The Cambrian explosion is a sure sign of the activity of the Creator, suddenly creating a multitude of complex forms out of nothing. There are no fossils before the explosion. There are plenty of fossils of organisms that lived in the Precambrian, such as jellyfish, coelenterates, annelids, and even cyanobacteria that date back as far as 3.4 billion years (McGowan, 1984, 103). The Cambrian period marks the advent of shelled organisms like trilobites and brachiopods. The ancestors of the organisms appearing in the Cambrian explosion were soft-bodied and did not leave fossils as easily as the shelled Cambrian organisms. Precambrian rocks are also subjected to a disproportionately large amount of deformation, which destroys fossils. It is for these reasons, not creation, that the fossil record seems to display a sudden "explosion" of shelled organisms at the base of the Cambrian. Moreover, the "explosion" took around 15 million years, so it is not quite the instantaneous event creationists would expect, and is definitely inconsistent with young-earth creationism (Ecker, 1990,46-48), since young-earth creationists hold that the earth is no more than several thousand years old - far less than the time involved in the Cambrian explosion.

: :
: : : Yes it is. In fact, it's what speciation is all about, according to the sciences. The point at which two similar races can no longer interbreed is when they become separate species; thus, the above is a valid example.
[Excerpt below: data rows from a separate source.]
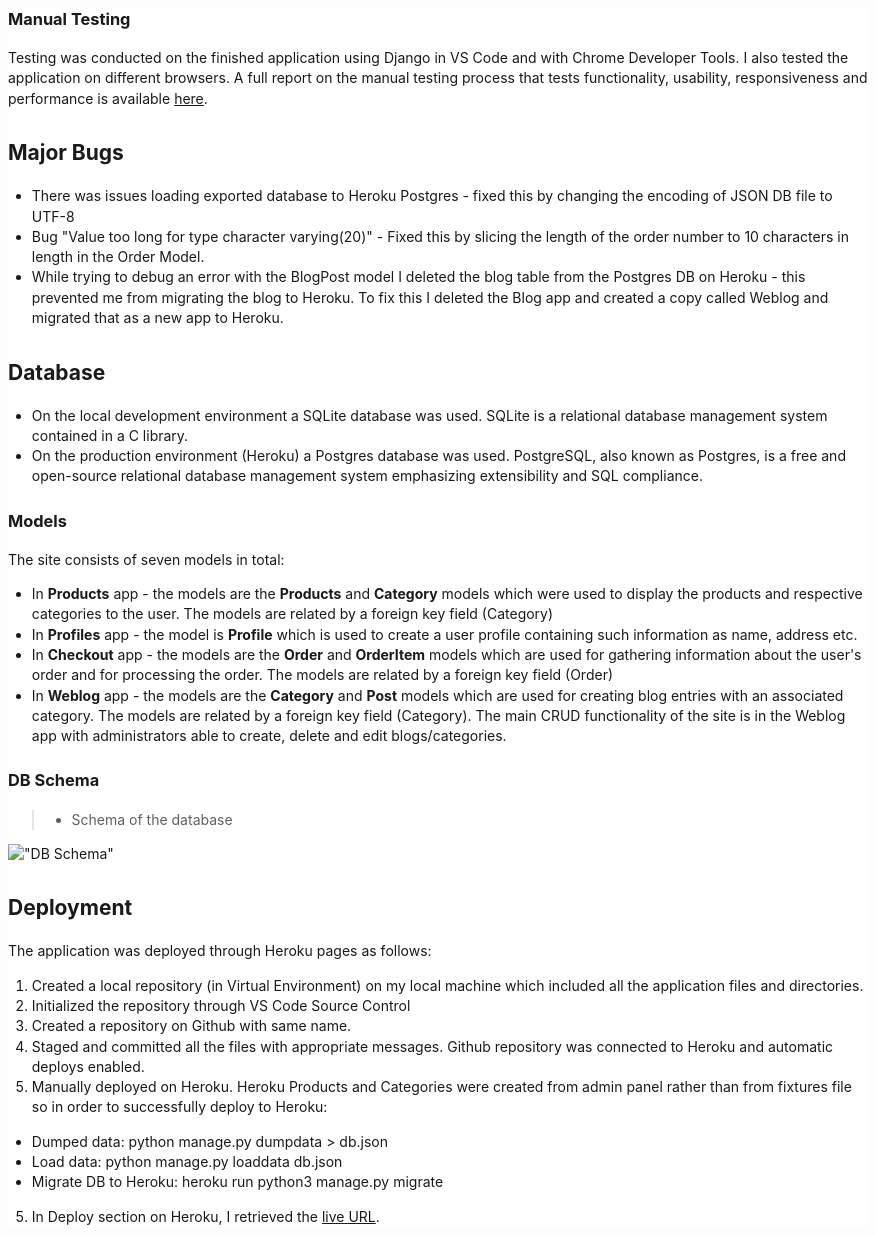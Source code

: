 ### Manual Testing 

Testing was conducted on the finished application using Django in VS Code and with Chrome Developer Tools. I also tested the application on different browsers. A full report on the manual testing process that tests functionality, usability, responsiveness and performance is available [here](https://github.com/seamusmacg/fixit_v1/blob/master/TESTING.md).

## Major Bugs
- There was issues loading exported database to Heroku Postgres - fixed this by changing the encoding of JSON DB file to UTF-8
- Bug "Value too long for type character varying(20)" - Fixed this by slicing the length of the order number to 10 characters in length in the Order Model. 
- While trying to debug an error with the BlogPost model I deleted the blog table from the Postgres DB on Heroku - this prevented me from migrating the blog to Heroku. To fix this I deleted the Blog app and created a copy called Weblog and migrated that as a new app to Heroku. 

## Database
- On the local development environment a SQLite database was used. SQLite is a relational database management system contained in a C library. 
- On the production environment (Heroku) a Postgres database was used. PostgreSQL, also known as Postgres, is a free and open-source relational database management system emphasizing extensibility and SQL compliance.

### Models
The site consists of seven models in total: 
- In **Products** app - the models are the **Products** and **Category** models which were used to display the products and respective categories to the user. The models are related by a foreign key field (Category)
- In **Profiles** app - the model is **Profile** which is used to create a user  profile containing such information as name, address etc.  
- In **Checkout** app - the models are the **Order** and **OrderItem** models which are used for gathering information about the user's order and for processing the order. The models are related by a foreign key field (Order)
- In **Weblog** app - the models are the **Category** and **Post** models which are used for creating blog entries with an associated category. The models are related by a foreign key field (Category). The main CRUD functionality of the site is in the Weblog app with administrators able to create, delete and edit blogs/categories. 

### DB Schema

>-  Schema of the database

!["DB Schema"](https://github.com/seamusmacg/fixit_v1/blob/master/mockups/db-schema.PNG)


## Deployment

The application was deployed through Heroku pages as follows:

1. Created a local repository (in Virtual Environment) on my local machine which included all the application files and directories. 
2. Initialized the repository through VS Code Source Control 
3. Created a repository on Github with same name. 
4. Staged and committed all the files with appropriate messages. Github repository was connected to Heroku and automatic deploys enabled. 
5. Manually deployed on Heroku. Heroku
Products and Categories were created from admin panel rather than from fixtures file so in order to successfully deploy to Heroku:
- Dumped data: python manage.py dumpdata > db.json
- Load data: python manage.py loaddata db.json
- Migrate DB to Heroku: heroku run python3 manage.py migrate
5. In Deploy section on Heroku, I retrieved the [live URL](https://fix-it.herokuapp.com/).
: : Races as different species? Sounds a bit Aryan to me. Seems like we've been down this road once before this century with the Ubermann concept, eh hem.

: FUD. To quote that page again;

:

"Evolution is the basis for Naziism and laissez-faire capitalism.

: Carl Sagan gets it right when he says:

: ...the Darwinian insight can be turned upside down and grotesquely misused: Voracious robber barons may explain their cutthroat practices by an appeal to Social Darwinism; Nazis and other racists may call on "survival of the fittest" to justify genocide. But Darwin did not make John D. Rockefeller or Adolf Hitler. Greed, the Industrial Revolution, the free enterprise system, and corruption of government by the monied are adequate to explain nineteenth-century capitalism. Ethnocentrism, xenophobia, social hierarchies, the long history of anti-Semitism in Germany, the Versailles Treaty, German child-rearing practices, inflation, and the Depression seem adequate to explain Hitler's rise to power. Very likely these or similar events would have transpired with or without Darwin. And modern Darwinism makes it abundantly clear that many less ruthless traits, some not always admired by robber barns and Fuhrers - altruism, general intelligence, compassion - may be the key to survival. (Sagan, 1995, 260).

: There's nothing fundamentally fascist about saying that different races will eventually become different species; it is when you start to suggest that one group is fundamentally and inherently superior that fascism occurs.

: An example of this; take two groups of people, group A and group B. If group B declares group A to be a different species, there's nothing fascist about that; it may be true or false.

Actually, not true. It is fundamnentally fascist, more than that it's fundamentally inane. Humans are much more similar than most people would believe. the concept of human races is biologically ,meaningless., because you could take any arbitrary characteristic, slice up humanity a few different way, and you'd have a whole new set of "races". Do you think Swedes and Fulanis belong to the same race? They do if your sorting criterion is lactose intolerance. Etc, etc. It's OK to talk about races in a speceis of fish or something, but to talk about huamn races is an absurd misuse of teh world. there is only one race, teh human race.

: If group B declares that group A is inferior because they do not agree with group B; if they declare that group A are all going to Hell because of their beliefs and that group B is better than group A _for that reason_, that's fascism. Now, how many times has a certain large religious organization done that?

No, that's not fascism. fascism is based on persecuting people for inherent biological reasons. Persecuting people for their beliefs, though it's usually done fro perniciosu reasons, is different. For example, I can see being intolerant towards Nazis.